Note
Go to the end to download the full example code.
ASE Integration: Real Molecular Structures in nvalchemi-toolkit#
This example shows how to load real atomic structures from
ASE into the nvalchemi-toolkit
workflow. ASE provides a rich library of molecular and crystal builders,
file I/O, and visualization tools; nvalchemi-toolkit consumes the resulting
ase.Atoms objects via AtomicData.from_atoms().
Part 1 — FIRE geometry optimization of rattled molecules (H2O, CH4, CH3CH2OH).
Part 2 — FusedStage (FIRE + NVT Langevin) on a Cu(111) slab with a CO adsorbate — a classic surface-science system. Slab atoms are frozen with
FreezeAtomsHook.
Note
DemoModelWrapper is used throughout.
It produces fictitious energies/forces, so the trajectories are not
physically meaningful.

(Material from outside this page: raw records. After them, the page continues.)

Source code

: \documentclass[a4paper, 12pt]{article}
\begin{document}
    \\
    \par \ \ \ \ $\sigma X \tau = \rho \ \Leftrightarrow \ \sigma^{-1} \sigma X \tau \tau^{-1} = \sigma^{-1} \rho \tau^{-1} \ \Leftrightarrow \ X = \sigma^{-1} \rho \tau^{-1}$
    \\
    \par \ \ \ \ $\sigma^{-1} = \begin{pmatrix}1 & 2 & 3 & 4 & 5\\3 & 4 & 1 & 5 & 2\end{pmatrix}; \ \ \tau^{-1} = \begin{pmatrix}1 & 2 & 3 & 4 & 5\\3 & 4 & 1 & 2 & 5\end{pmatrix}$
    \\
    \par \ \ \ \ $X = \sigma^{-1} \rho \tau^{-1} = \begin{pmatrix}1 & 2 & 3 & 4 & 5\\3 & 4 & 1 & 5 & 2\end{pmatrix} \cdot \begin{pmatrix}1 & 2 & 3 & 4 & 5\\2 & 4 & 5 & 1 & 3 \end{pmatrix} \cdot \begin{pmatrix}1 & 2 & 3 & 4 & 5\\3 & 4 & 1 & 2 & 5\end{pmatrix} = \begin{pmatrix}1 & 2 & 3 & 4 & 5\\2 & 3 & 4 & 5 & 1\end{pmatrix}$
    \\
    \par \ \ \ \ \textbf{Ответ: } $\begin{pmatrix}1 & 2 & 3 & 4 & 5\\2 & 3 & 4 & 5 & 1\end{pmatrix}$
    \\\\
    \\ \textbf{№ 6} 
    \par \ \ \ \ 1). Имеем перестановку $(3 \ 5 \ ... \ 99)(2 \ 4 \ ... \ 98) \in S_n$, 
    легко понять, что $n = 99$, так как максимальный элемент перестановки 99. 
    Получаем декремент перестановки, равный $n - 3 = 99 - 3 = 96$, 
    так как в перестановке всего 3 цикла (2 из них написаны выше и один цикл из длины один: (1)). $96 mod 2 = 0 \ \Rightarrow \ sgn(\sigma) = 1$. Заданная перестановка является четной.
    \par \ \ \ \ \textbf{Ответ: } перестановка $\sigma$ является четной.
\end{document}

Replace it with a trained MLIP for real science.
from __future__ import annotations
from pathlib import Path
import torch
from ase import Atoms
from ase.build import fcc111, molecule
from ase.io import write
from nvalchemi._typing import AtomCategory
from nvalchemi.data import AtomicData, Batch
from nvalchemi.dynamics import FIRE, NVTLangevin
from nvalchemi.dynamics.base import ConvergenceHook
from nvalchemi.dynamics.hooks import FreezeAtomsHook, LoggingHook
from nvalchemi.models.demo import DemoModelWrapper
OUTPUT_DIR = Path("03_ase_integration_output")
OUTPUT_DIR.mkdir(exist_ok=True)
Setup — model#
torch.manual_seed(0)
model = DemoModelWrapper()
model.eval()
DemoModelWrapper()
AtomicData.from_atoms — ASE to nvalchemi conversion#
AtomicData.from_atoms() converts an ase.Atoms object into
an AtomicData graph, populating positions,
atomic_numbers, cell, and pbc automatically.
ASE uses integer tags on atoms to mark chemical roles (e.g. surface layers
vs. adsorbates). from_atoms maps these tags to
AtomCategory values:
tag 0 →
AtomCategory.GAS(adsorbate / free molecule)tag 1 →
AtomCategory.SURFACE(topmost surface layer)tag ≥ 2 →
AtomCategory.BULK(deeper slab layers)
This mapping is used by FreezeAtomsHook
in Part 2 to identify which atoms should remain fixed during dynamics.
Integrators also need forces, energies, and velocities
pre-allocated so compute() can write into them.
def atoms_to_data(atoms) -> AtomicData:
"""Convert an ASE Atoms object to AtomicData with dynamics fields."""
data = AtomicData.from_atoms(atoms)
n = data.num_nodes
data.forces = torch.zeros(n, 3)
data.energies = torch.zeros(1, 1)
data.add_node_property("velocities", torch.zeros(n, 3))
return data
def data_to_atoms(data: AtomicData) -> Atoms:
"""Convert AtomicData back to ASE Atoms for visualization / I/O."""
atoms = Atoms(
numbers=data.atomic_numbers.cpu().numpy(),
positions=data.positions.detach().cpu().numpy(),
)
if data.cell is not None:
atoms.cell = data.cell.squeeze(0).detach().cpu().numpy()
if data.pbc is not None:
atoms.pbc = data.pbc.squeeze(0).cpu().numpy()
return atoms
def batch_to_atoms_list(batch: Batch) -> list[Atoms]:
"""Convert every graph in a Batch to a list of ASE Atoms."""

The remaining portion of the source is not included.